- **WORK INSTRUCTION**
Within the records, how many lines hold the word "Next"? State that number alone.

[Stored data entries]
= Beginning of Section =
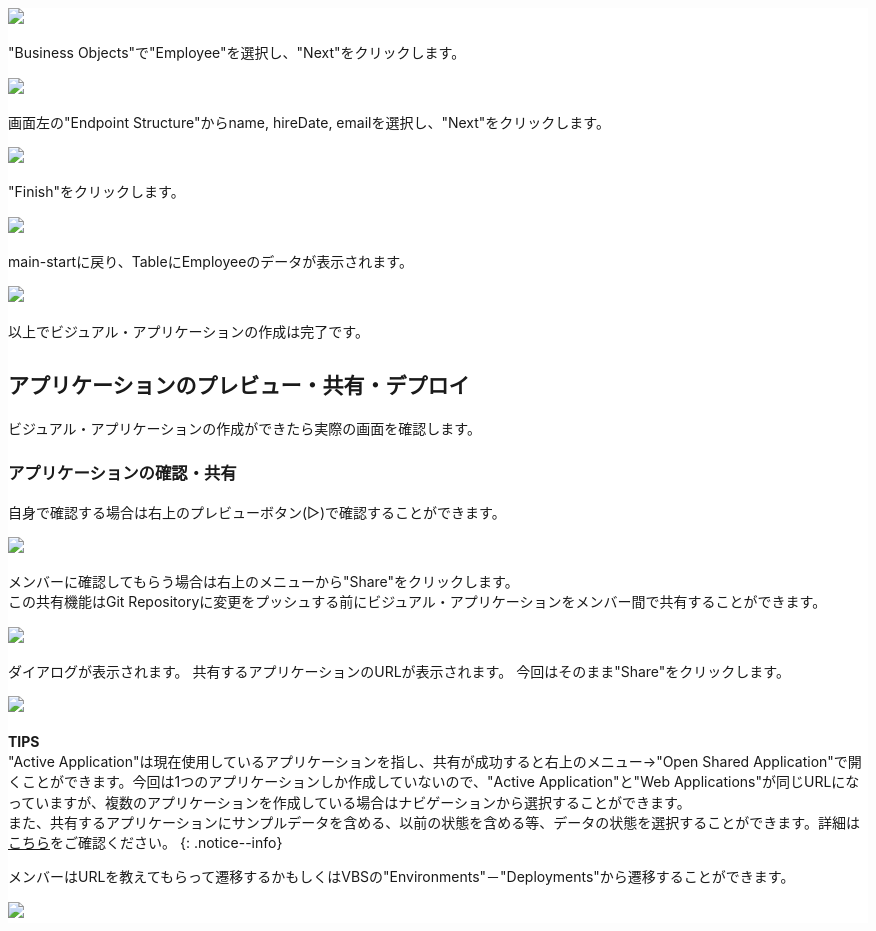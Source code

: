 ![](5_011.png)

"Business Objects"で"Employee"を選択し、"Next"をクリックします。

![](5_012.png)

画面左の"Endpoint Structure"からname, hireDate, emailを選択し、"Next"をクリックします。

![](5_013.png)

"Finish"をクリックします。

![](5_014.png)

main-startに戻り、TableにEmployeeのデータが表示されます。

![](5_015.png)

以上でビジュアル・アプリケーションの作成は完了です。

アプリケーションのプレビュー・共有・デプロイ
--------
ビジュアル・アプリケーションの作成ができたら実際の画面を確認します。

### アプリケーションの確認・共有

自身で確認する場合は右上のプレビューボタン(▷)で確認することができます。

![](6_004.png)

メンバーに確認してもらう場合は右上のメニューから"Share"をクリックします。   
この共有機能はGit Repositoryに変更をプッシュする前にビジュアル・アプリケーションをメンバー間で共有することができます。

![](6_005.png)

ダイアログが表示されます。
共有するアプリケーションのURLが表示されます。
今回はそのまま"Share"をクリックします。

![](6_006.png)

**TIPS**   
"Active Application"は現在使用しているアプリケーションを指し、共有が成功すると右上のメニュー→"Open Shared Application"で開くことができます。今回は1つのアプリケーションしか作成していないので、"Active Application"と"Web Applications"が同じURLになっていますが、複数のアプリケーションを作成している場合はナビゲーションから選択することができます。   
また、共有するアプリケーションにサンプルデータを含める、以前の状態を含める等、データの状態を選択することができます。詳細は[こちら](https://docs.oracle.com/en/cloud/paas/visual-builder/visualbuilder-building-applications/preview-share-and-deploy-visual-applications1.html#GUID-41875074-76A3-4A59-98EF-827956B532DF)をご確認ください。
{: .notice--info}

メンバーはURLを教えてもらって遷移するかもしくはVBSの"Environments"－"Deployments"から遷移することができます。

![](6_007.png)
= End of Section =
- **OUTPUT**
2